Laeli Sukmahayani is the ATSEA-2 Gender Specialist. During the workshop, she emphasised the importance of understanding basic gender concepts. “The understanding of basic gender concepts is vital in mapping gender gaps or issues in coastal communities,” said Sukmahayani. “It is known that one of the poverty pockets is in coastal areas that are dominated by women; therefore, this knowledge can help the government plan development programs that promote gender equality for both men and women.”

The workshop featured presentations on gender mainstreaming policy and programs at the national, provincial and district levels. Helsyanita, Assistant Deputy of Gender Equality in the field of Economy at the Ministry of Women’s Empowerment and Child Protection of the Republic of Indonesia (KPPPA), presented the national perspective on gender mainstreaming policy and programs. She explained that, although there has been an increase in the Gender Development Index (GDI) from 2020-2021, women’s involvement is still far below the target of 30%.

Maimuna Tualeka, Head of the Quality of Life for Women and Families Division at the Department of PPPA Maluku province, also shared some insights from a provincial perspective: “the Gender Empowerment Index (GEI) in Maluku has remained stagnant for the past three years from 2019-2022 at 75.54%. Although there are more women represented in the Maluku government, when it comes to education and positions of authority, women lag significantly behind men”. Hendrick Haluruk, who is Head of the Social and Cultural Division at the Regional Planning and Development Agency in Aru, added that “the condition is further compounded by the very low quality of education and healthcare services”.

Presentation from Maimuna Tualeka (left), Head of the Quality of Life for Women and Families Department at P3A Maluku province and Hendrick Haluruk (right), Head of the Social and Cultural Division at the Regional Planning and Development Agency in Aru.

During the workshop, participants engaged in several group discussions, during which they developed a schedule for men and women in coastal communities in Southeast Aru to analyse the disparities between their triple roles (productive, reproductive and community). The participants identified key areas for improvement in the Aru Archipelago to reduce the gender gap, including ensuring equal access to capacity building and facilities for both men and women fishers, preventing and managing gender-based violence and preventing child marriage. The findings were documented in a Gender Analysis Pathway (GAP) matrix.

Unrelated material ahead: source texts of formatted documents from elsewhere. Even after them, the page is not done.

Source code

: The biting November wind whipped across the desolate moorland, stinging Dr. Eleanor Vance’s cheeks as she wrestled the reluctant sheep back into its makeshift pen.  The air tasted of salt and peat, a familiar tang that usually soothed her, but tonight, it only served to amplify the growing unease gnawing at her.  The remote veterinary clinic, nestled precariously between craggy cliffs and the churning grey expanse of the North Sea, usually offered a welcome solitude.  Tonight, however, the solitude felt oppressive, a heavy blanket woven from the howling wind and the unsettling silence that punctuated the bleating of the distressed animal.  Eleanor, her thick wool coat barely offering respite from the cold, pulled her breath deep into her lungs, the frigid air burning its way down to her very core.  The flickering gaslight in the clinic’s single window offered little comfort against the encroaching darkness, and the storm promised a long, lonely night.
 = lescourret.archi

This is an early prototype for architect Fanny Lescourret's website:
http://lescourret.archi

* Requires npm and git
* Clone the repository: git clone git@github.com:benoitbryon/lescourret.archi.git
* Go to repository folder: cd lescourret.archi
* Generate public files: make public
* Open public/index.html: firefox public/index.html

To tackle the gender issues identified during the workshop, the participants created planning documents that accommodate women’s interests and perspectives in the fisheries sector, such as gender analysis documents, GAP and Gender Budget Statement (GBS) documents. GAP and GBS are gender-responsive documents that help government agencies consider gender equality when planning and budgeting for their programs and activities. To develop a GAP draft, nine steps need to be taken, including conducting a situation analysis, developing gender analysis questions, and monitoring and evaluating progress.

To ensure sustained progress towards gender equity in fisheries management, it is crucial for all stakeholders to work together and implement the recommendations made during the workshop. The ATSEA-2 Project and its partners are dedicated to supporting the Fisheries Department of Aru Archipelago District in integrating the GAP and GBS documents to promote gender-responsive programs and budgeting. As part of this effort, the Fisheries Department plans to implement programs that cater to the specific needs of both men and women, such as providing fishing gear and equipment that are appropriate for both genders. For instance, they are considering lighter and more compact nets for women and developing technology that is easier for women to operate. By implementing these programs, the Fisheries Department aims to promote gender-responsive practices in fisheries management, which will benefit all individuals involved in the industry, regardless of gender.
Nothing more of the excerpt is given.